_Exercise inputs_:
· · · · ·

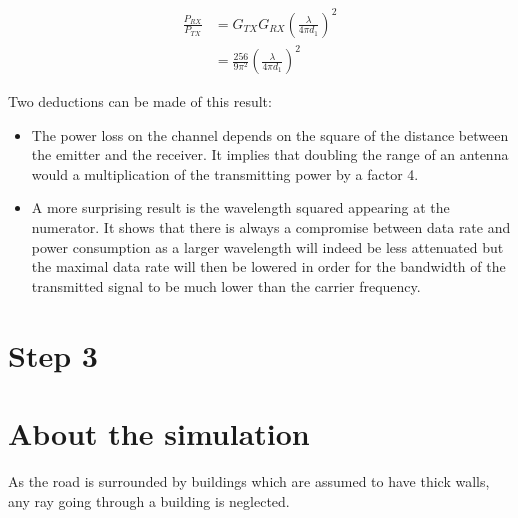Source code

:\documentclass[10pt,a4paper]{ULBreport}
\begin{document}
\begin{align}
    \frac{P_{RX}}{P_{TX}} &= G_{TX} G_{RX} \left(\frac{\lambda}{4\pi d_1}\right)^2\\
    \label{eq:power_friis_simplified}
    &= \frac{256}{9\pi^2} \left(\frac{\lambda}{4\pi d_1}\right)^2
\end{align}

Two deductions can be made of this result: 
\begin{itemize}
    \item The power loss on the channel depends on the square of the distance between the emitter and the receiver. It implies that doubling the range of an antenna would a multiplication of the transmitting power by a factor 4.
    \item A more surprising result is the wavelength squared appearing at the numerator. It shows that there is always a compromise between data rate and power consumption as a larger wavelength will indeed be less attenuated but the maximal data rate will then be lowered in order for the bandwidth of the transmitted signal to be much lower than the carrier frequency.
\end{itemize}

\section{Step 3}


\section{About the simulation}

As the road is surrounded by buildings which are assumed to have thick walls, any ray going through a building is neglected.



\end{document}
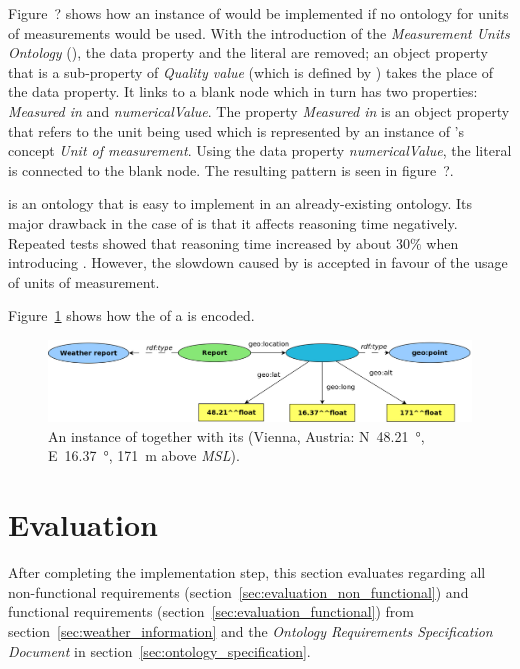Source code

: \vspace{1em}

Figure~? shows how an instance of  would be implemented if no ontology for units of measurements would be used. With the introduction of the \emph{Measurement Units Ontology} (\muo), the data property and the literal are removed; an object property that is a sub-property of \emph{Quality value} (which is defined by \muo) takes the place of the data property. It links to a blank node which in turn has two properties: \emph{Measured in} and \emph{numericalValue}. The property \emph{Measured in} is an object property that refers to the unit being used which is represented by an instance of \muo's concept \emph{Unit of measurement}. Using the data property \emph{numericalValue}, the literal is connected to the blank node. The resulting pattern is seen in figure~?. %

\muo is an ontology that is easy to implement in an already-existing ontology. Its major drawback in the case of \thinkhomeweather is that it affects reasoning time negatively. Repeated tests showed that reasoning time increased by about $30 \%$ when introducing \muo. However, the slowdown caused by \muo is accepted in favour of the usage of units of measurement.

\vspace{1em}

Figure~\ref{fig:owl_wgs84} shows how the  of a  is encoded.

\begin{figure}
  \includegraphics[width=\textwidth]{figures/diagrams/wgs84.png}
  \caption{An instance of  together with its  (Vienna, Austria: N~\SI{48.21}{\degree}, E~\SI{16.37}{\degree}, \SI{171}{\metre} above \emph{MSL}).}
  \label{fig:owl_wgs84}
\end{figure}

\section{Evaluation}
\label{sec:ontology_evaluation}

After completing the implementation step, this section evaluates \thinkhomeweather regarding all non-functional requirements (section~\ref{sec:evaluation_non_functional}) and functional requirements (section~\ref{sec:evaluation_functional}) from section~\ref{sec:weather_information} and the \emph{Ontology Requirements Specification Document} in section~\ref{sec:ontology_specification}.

· · · · ·

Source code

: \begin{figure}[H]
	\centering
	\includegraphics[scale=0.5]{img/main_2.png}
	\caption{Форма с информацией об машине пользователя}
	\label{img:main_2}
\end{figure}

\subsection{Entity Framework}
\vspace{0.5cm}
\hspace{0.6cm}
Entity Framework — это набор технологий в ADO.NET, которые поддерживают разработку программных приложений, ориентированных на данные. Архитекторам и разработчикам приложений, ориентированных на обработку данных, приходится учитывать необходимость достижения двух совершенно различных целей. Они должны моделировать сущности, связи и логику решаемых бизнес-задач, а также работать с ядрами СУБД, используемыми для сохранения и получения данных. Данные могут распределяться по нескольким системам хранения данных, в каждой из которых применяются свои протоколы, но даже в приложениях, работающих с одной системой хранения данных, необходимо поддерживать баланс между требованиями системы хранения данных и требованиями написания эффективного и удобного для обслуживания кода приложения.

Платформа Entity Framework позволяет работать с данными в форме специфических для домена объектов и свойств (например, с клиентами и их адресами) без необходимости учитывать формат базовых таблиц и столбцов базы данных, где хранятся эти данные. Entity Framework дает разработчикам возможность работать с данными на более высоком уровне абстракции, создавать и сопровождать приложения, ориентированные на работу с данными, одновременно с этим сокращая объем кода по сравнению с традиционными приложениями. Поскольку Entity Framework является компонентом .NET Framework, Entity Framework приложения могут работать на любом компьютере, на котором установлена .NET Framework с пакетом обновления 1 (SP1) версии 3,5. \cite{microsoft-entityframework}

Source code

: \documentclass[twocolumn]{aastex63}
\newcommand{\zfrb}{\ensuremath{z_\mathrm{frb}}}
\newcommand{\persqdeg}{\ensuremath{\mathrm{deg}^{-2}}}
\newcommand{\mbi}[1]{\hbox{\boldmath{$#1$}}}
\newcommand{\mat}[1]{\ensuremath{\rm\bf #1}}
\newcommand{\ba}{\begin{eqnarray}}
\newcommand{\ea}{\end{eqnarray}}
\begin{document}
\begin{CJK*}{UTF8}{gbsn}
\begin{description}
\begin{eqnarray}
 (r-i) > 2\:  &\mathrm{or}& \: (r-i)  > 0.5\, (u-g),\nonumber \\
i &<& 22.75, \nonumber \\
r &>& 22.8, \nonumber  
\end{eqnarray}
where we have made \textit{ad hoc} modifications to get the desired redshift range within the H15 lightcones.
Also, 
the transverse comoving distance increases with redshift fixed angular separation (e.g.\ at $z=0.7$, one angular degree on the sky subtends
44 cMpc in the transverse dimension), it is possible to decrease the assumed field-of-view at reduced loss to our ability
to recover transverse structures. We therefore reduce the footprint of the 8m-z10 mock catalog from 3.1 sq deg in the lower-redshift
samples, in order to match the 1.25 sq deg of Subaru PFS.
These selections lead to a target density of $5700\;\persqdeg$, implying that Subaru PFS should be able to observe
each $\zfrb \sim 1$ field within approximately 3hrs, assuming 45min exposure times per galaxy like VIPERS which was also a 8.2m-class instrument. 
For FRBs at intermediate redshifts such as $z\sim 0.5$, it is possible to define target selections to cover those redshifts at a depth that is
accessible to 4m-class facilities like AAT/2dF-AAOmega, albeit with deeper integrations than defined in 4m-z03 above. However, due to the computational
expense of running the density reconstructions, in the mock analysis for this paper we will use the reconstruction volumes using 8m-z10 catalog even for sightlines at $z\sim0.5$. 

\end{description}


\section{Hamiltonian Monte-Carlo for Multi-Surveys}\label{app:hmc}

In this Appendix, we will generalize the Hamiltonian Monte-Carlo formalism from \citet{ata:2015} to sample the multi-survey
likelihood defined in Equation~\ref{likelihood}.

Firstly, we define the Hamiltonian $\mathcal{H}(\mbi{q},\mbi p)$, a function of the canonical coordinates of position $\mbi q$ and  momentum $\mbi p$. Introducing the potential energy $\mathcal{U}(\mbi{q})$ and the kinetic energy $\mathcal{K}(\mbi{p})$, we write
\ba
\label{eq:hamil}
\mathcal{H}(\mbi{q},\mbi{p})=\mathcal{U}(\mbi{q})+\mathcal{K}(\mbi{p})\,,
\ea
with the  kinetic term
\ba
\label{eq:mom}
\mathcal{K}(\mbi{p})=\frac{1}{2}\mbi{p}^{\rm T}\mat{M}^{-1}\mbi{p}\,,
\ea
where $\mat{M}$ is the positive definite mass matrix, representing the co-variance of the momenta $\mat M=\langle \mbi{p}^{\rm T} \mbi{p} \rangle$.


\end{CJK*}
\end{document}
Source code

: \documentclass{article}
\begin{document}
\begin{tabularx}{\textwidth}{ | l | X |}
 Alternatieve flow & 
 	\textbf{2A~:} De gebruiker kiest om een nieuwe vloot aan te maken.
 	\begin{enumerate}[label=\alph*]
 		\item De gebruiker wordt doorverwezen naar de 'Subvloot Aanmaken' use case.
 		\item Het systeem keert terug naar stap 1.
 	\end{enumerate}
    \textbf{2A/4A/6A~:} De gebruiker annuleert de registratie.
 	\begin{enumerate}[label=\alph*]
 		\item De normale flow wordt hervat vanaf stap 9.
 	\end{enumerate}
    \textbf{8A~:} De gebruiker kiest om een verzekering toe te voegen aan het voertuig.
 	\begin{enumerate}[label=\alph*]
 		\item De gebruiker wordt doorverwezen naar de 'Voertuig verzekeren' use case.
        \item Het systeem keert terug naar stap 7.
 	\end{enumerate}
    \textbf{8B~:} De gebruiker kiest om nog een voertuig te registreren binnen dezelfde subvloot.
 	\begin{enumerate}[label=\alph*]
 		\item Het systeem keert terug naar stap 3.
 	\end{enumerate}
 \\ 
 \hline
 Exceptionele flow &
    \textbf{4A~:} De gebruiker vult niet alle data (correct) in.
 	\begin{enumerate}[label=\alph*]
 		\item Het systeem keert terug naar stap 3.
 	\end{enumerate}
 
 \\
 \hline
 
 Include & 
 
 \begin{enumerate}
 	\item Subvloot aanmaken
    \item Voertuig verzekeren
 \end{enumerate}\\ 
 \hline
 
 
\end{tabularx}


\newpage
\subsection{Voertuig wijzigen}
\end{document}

· · · · ·

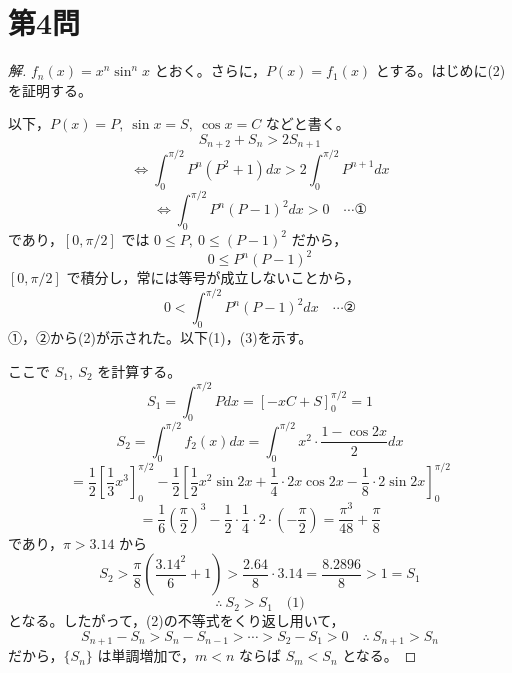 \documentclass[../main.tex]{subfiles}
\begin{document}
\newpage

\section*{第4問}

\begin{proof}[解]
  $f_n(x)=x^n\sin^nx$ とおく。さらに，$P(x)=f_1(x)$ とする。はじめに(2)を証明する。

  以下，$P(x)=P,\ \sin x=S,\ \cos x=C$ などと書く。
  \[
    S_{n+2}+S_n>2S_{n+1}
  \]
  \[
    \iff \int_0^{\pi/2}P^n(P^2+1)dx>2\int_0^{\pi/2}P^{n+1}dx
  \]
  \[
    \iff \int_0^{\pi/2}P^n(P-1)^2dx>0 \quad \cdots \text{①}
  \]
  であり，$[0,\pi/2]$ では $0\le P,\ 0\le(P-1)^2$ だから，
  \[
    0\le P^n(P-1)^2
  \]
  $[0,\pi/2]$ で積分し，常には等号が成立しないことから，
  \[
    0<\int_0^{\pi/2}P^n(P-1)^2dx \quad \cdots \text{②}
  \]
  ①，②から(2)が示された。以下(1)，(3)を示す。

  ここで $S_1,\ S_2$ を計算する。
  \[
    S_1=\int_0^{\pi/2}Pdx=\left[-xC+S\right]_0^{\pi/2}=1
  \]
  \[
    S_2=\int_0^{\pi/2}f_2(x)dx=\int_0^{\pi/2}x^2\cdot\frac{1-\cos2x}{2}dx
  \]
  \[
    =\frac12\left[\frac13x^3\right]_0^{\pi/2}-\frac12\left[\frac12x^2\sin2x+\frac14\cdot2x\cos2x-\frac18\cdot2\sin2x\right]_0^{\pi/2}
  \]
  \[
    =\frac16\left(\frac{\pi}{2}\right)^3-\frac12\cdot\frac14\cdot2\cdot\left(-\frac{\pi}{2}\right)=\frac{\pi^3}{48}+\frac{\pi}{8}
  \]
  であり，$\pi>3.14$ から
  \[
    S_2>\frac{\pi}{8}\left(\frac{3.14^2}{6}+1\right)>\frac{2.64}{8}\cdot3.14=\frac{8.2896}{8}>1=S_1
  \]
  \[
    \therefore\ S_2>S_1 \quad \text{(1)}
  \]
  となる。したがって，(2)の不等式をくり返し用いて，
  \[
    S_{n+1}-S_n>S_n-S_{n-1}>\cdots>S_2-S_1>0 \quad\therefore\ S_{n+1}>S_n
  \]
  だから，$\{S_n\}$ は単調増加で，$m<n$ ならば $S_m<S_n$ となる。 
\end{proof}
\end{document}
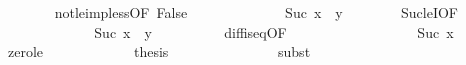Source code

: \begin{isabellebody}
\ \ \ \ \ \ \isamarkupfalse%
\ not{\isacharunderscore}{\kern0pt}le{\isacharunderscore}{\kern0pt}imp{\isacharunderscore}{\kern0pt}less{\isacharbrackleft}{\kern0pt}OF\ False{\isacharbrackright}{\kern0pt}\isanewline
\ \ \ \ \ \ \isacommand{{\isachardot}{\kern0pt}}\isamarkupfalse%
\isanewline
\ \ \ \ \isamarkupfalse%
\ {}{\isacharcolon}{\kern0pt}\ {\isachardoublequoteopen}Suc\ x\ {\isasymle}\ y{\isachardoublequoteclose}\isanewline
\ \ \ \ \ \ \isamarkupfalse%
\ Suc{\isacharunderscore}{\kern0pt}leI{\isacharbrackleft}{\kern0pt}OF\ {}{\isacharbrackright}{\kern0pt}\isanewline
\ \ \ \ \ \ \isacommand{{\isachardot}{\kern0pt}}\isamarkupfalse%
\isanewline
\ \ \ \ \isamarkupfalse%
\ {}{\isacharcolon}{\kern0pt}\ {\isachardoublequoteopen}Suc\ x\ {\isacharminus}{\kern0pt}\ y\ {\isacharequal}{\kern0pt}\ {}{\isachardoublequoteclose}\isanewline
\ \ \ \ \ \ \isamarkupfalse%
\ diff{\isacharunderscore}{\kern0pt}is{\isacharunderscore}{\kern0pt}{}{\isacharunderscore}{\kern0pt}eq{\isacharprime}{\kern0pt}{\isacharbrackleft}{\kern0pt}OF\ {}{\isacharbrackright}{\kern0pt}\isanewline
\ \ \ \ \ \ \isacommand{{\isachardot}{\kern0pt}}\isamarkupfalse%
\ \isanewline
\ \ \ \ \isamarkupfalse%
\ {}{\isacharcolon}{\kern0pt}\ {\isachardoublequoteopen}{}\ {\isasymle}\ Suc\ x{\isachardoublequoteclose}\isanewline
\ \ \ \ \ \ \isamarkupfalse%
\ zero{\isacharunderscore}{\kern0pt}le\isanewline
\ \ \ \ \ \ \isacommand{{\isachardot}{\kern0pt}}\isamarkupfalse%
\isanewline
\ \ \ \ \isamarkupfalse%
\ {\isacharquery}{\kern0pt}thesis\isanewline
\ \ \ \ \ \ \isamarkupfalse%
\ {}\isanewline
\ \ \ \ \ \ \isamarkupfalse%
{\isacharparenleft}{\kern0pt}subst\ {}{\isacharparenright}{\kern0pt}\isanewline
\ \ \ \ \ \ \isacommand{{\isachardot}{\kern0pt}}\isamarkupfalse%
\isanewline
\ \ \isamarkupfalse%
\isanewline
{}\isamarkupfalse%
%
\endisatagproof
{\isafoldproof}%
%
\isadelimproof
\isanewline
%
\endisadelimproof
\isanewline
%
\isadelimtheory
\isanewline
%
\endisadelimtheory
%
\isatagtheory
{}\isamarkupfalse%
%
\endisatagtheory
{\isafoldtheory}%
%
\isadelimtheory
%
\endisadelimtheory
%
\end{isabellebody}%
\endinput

· · · · ·

_Aim of the exercise_:
Only one number is wanted: how many lines of the data above include the word "kinetic".

_Written response_:
2